YOUR GOAL:
Write out an exact copy of the line with "这个游戏制作理念咋看起来和当" and of each line after it, through the end of the records below.
● ● ● ●
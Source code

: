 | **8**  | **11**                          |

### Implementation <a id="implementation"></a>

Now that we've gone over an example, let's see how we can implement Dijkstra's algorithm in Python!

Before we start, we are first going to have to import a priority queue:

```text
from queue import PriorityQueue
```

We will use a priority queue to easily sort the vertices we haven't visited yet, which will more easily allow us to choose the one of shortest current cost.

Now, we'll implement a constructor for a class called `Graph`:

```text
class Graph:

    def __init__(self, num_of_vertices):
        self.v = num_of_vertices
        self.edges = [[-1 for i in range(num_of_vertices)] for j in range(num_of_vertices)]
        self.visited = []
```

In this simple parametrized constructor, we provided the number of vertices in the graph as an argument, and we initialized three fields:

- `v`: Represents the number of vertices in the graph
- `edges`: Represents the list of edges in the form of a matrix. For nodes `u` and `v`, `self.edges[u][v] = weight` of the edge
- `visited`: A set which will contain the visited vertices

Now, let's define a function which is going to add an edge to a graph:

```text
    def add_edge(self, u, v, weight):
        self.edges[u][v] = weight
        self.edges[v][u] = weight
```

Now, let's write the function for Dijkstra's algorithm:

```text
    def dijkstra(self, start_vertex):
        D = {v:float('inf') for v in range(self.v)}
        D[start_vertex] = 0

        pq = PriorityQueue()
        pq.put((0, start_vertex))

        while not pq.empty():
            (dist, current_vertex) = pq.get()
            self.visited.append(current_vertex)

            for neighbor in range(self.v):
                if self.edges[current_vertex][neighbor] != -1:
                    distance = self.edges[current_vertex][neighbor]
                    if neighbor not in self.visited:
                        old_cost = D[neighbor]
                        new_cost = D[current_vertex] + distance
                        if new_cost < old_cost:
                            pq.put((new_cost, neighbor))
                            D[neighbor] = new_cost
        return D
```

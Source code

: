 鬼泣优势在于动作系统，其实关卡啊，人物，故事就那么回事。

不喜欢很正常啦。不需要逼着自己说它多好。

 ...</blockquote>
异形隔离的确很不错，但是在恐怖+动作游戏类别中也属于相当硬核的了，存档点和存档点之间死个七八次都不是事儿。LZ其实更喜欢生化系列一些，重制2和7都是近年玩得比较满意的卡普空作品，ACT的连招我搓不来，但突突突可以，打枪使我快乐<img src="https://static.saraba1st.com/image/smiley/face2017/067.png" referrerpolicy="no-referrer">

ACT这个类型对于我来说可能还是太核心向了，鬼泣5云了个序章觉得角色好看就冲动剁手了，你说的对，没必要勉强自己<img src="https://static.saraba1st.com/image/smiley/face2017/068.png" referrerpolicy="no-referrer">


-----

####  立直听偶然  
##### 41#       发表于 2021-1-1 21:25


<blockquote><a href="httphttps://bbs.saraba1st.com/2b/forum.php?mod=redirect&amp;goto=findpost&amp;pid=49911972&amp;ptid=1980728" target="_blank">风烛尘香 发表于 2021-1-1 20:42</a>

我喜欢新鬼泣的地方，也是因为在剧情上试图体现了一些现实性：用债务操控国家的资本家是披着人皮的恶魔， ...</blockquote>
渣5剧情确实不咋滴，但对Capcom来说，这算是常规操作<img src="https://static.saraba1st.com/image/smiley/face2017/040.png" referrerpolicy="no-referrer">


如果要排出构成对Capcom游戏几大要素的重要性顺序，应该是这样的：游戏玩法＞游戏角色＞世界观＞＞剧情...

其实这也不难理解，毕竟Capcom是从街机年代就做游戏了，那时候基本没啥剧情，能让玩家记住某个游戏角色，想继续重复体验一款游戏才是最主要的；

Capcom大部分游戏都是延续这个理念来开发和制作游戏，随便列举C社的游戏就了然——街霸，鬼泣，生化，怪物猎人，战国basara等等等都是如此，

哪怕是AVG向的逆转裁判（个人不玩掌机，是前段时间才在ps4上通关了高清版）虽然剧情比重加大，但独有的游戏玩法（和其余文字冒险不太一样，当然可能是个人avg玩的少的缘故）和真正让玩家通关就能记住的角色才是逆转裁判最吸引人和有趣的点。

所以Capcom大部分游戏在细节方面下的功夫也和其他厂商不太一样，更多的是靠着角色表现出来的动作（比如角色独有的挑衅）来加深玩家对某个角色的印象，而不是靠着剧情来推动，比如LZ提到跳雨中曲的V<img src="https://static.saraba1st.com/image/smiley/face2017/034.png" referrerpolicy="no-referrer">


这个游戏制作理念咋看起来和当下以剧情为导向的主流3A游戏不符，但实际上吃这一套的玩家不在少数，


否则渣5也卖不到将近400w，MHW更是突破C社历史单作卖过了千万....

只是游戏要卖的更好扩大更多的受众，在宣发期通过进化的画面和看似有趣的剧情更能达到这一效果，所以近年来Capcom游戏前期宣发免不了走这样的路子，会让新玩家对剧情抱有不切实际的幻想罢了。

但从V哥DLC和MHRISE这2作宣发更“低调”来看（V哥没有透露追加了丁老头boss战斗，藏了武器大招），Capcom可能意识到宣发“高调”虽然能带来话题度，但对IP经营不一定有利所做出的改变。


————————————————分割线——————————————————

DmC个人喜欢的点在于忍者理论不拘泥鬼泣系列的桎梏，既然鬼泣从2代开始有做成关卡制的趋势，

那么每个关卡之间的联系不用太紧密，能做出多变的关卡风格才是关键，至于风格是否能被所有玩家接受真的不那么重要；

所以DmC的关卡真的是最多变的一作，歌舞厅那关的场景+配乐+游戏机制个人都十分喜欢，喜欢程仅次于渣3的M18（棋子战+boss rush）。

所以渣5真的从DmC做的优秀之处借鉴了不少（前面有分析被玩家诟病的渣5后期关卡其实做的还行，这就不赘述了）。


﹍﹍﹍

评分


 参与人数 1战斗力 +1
● ● ● ●
TASK RESPONSE:
这个游戏制作理念咋看起来和当下以剧情为导向的主流3A游戏不符，但实际上吃这一套的玩家不在少数，


否则渣5也卖不到将近400w，MHW更是突破C社历史单作卖过了千万....

只是游戏要卖的更好扩大更多的受众，在宣发期通过进化的画面和看似有趣的剧情更能达到这一效果，所以近年来Capcom游戏前期宣发免不了走这样的路子，会让新玩家对剧情抱有不切实际的幻想罢了。

但从V哥DLC和MHRISE这2作宣发更“低调”来看（V哥没有透露追加了丁老头boss战斗，藏了武器大招），Capcom可能意识到宣发“高调”虽然能带来话题度，但对IP经营不一定有利所做出的改变。


————————————————分割线——————————————————

DmC个人喜欢的点在于忍者理论不拘泥鬼泣系列的桎梏，既然鬼泣从2代开始有做成关卡制的趋势，

那么每个关卡之间的联系不用太紧密，能做出多变的关卡风格才是关键，至于风格是否能被所有玩家接受真的不那么重要；

所以DmC的关卡真的是最多变的一作，歌舞厅那关的场景+配乐+游戏机制个人都十分喜欢，喜欢程仅次于渣3的M18（棋子战+boss rush）。

所以渣5真的从DmC做的优秀之处借鉴了不少（前面有分析被玩家诟病的渣5后期关卡其实做的还行，这就不赘述了）。


﹍﹍﹍

评分


 参与人数 1战斗力 +1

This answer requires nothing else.